We accept, as Ms Jelaś submitted at the hearing, that the more serious cases of indecent assault will overlap, in terms of overall gravity, a number of cases of sexual violation by digital penetration. Nevertheless in the two cases we have considered it was the element of sexual violation that this Court saw as squarely putting the case in a category where a sentence of 4 years imprisonment was seen as not out of line. Other aggravating features were the breaches of trust involved and that the offending was not confined to a single incident. But for these elements, it is our impression that the leniency extended by the sentencing Court may have been seen in the circumstances as an acceptable sentencing approach.
In the present case we consider the Judge was right to characterise the element of the offence of indecent assault which involved making the complainant masturbate him and masturbating to the point of ejaculating on her as a serious one of its kind and as being gross abuse. The appellant’s actions showed contempt for the dignity and integrity of a member of his family. The location of the abuse, in a family member’s home, and the presence of the victim’s child (albeit unknown to the appellant) made it extremely frightening for her. The assault was however a single incident of short duration and in our view should have been characterised as opportunistic rather than, as the Judge treated it, predatory behaviour. It was also the appellant’s first conviction for sexual offending.
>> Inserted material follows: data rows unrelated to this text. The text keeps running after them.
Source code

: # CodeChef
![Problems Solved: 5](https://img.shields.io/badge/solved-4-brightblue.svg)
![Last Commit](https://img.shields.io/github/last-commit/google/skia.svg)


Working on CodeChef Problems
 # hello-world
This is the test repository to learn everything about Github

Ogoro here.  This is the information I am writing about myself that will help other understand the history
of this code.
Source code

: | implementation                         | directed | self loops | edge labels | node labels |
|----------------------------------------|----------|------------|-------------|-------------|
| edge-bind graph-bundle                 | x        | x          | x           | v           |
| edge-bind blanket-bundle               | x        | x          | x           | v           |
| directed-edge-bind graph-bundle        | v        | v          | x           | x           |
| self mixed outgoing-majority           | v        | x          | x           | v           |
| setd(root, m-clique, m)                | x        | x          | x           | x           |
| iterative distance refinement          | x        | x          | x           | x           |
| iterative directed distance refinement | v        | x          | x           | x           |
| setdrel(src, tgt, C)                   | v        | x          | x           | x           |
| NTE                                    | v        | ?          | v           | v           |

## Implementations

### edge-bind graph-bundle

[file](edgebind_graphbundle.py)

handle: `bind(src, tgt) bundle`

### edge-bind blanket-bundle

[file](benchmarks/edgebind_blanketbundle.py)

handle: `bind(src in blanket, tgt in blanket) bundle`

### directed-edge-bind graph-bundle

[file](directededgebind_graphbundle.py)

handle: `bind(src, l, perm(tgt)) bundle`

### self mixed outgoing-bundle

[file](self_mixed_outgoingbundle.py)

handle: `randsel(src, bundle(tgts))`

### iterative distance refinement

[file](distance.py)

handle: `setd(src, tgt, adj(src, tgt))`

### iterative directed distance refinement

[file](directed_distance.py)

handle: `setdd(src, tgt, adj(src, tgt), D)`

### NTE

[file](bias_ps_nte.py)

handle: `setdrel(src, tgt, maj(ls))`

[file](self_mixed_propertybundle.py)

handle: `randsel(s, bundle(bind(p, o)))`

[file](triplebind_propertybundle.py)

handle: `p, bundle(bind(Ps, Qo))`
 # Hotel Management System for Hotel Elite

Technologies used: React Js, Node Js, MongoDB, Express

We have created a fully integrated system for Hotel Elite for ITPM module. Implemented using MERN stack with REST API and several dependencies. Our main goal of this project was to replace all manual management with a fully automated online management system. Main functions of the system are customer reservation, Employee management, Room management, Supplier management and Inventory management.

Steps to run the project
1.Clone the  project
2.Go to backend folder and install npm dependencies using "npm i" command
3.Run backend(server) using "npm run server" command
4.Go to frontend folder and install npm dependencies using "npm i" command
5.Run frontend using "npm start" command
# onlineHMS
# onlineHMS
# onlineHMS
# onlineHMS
Ultimately he acknowledged responsibility for his behaviour but did so too late for any significant credit to be allowed for doing so.
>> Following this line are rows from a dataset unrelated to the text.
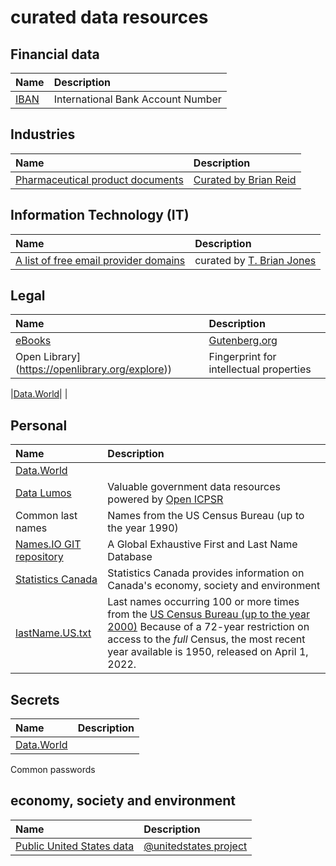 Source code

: # curated data resources

## Financial data

| Name | Description| 
| :-- | :-- |
|[IBAN](https://ibbd)| International Bank Account Number |

## Industries

| Name | Description| 
| :-- | :-- |
| [Pharmaceutical product documents](https://c7solutions.com/2014/04/dlp-templates) | [Curated by Brian Reid](https://c7solutions.com/2014/04/dlp-templates) |


## Information Technology (IT)

| Name | Description| 
| :-- | :-- |
| [A list of free email provider domains](https://gist.github.com/tbrianjones/5992856) |curated by [T. Brian Jones](https://github.com/tbrianjones) |
## Legal

| Name | Description| 
| :-- | :-- |
|[eBooks](https://www.gutenberg.org/ebooks/)| [Gutenberg.org](https://www.gutenberg.org/ebooks/) |
|Open Library](https://openlibrary.org/explore))| Fingerprint for intellectual properties |

|[Data.World](https://data.world)|  |
## Personal

| Name | Description| 
| :-- | :-- |
|[Data.World](https://data.world)|  |
|[Data Lumos](https://www.datalumos.org)| Valuable government data resources powered by [Open ICPSR](https://www.openicpsr.org/) |
|Common last names| Names from the US Census Bureau (up to the year 1990) | |
|[Names.IO GIT repository](https://github.com/Debdut/names.io)| A Global Exhaustive First and Last Name Database |
|[Statistics Canada](https://www.statcan.gc.ca/)| Statistics Canada provides information on Canada's economy, society and environment |
|[lastName.US.txt](personal/lastName.US.txt)| Last names occurring 100 or more times from the [US Census Bureau (up to the year 2000)](https://www.census.gov/topics/population/genealogy/data/2000_surnames.html) Because of a 72-year restriction on access to the _full_ Census, the most recent year available is 1950, released on April 1, 2022. |

## Secrets

| Name | Description| 
| :-- | :-- |
|[Data.World](https://data.world)|  |

Common passwords
## economy, society and environment
| Name | Description| 
| :-- | :-- |
|[Public United States data](https://github.com/orgs/unitedstates)| [@unitedstates project](https://theunitedstates.io/) |







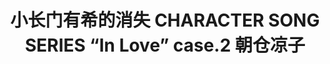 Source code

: ---
logo: images/小长门有希的消失 CHARACTER SONG SERIES “In Love” case.2 朝仓凉子.jpg
title: 小长门有希的消失 CHARACTER SONG SERIES “In Love” case.2 朝仓凉子
subTitle: 暂无资源，如果你拥有该资源，可点击此处向我们提交反馈

category: 音乐

hasResource: false
--- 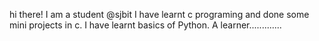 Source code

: hi there! I am a student @sjbit
I have learnt c programing and done some mini projects in c.
I have learnt basics of Python.
A learner.............
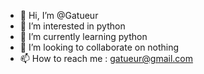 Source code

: - 👋 Hi, I’m @Gatueur
- 👀 I’m interested in python
- 🌱 I’m currently learning python
- 💞️ I’m looking to collaborate on nothing
- 📫 How to reach me : gatueur@gmail.com

<!---
Gatueur/Gatueur is a ✨ special ✨ repository because its `README.md` (this file) appears on your GitHub profile.
You can click the Preview link to take a look at your changes.
--->
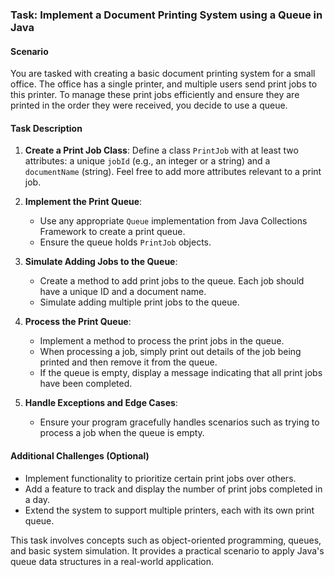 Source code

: ### Task: Implement a Document Printing System using a Queue in Java

#### Scenario
You are tasked with creating a basic document printing system for a small office. The office has a single printer, and multiple users send print jobs to this printer. To manage these print jobs efficiently and ensure they are printed in the order they were received, you decide to use a queue.

#### Task Description
1. **Create a Print Job Class**: Define a class `PrintJob` with at least two attributes: a unique `jobId` (e.g., an integer or a string) and a `documentName` (string). Feel free to add more attributes relevant to a print job.

2. **Implement the Print Queue**:
   - Use any appropriate `Queue` implementation from Java Collections Framework to create a print queue.
   - Ensure the queue holds `PrintJob` objects.

3. **Simulate Adding Jobs to the Queue**:
   - Create a method to add print jobs to the queue. Each job should have a unique ID and a document name.
   - Simulate adding multiple print jobs to the queue.

4. **Process the Print Queue**:
   - Implement a method to process the print jobs in the queue.
   - When processing a job, simply print out details of the job being printed and then remove it from the queue.
   - If the queue is empty, display a message indicating that all print jobs have been completed.

5. **Handle Exceptions and Edge Cases**:
   - Ensure your program gracefully handles scenarios such as trying to process a job when the queue is empty.

#### Additional Challenges (Optional)
- Implement functionality to prioritize certain print jobs over others.
- Add a feature to track and display the number of print jobs completed in a day.
- Extend the system to support multiple printers, each with its own print queue.

This task involves concepts such as object-oriented programming, queues, and basic system simulation. It provides a practical scenario to apply Java's queue data structures in a real-world application.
Had the appellant been convicted on the sexual violation count the gravity of the offending might have come close to equating to that in the two cases considered, on the basis that the breaches of trust in those cases is matched by the aggravating feature of a sexual attack on a sleeping woman. But, without the element of digital penetration and in light of our view that the attack was opportunistic rather than planned, a sentence of 4 years imprisonment was manifestly excessive. Clearly a term of imprisonment was required to reflect the need for community denunciation of a gross indecent assault but having regard to all the circumstances we have discussed we consider the term imposed should have been one of 2½ years.
Outcome of appeal
The appeal is allowed and the sentence of 4 years imprisonment on count 3 is set aside and replaced by a sentence of 2½ years imprisonment. That term will be served concurrently with the term of 12 months imprisonment imposed on count 1.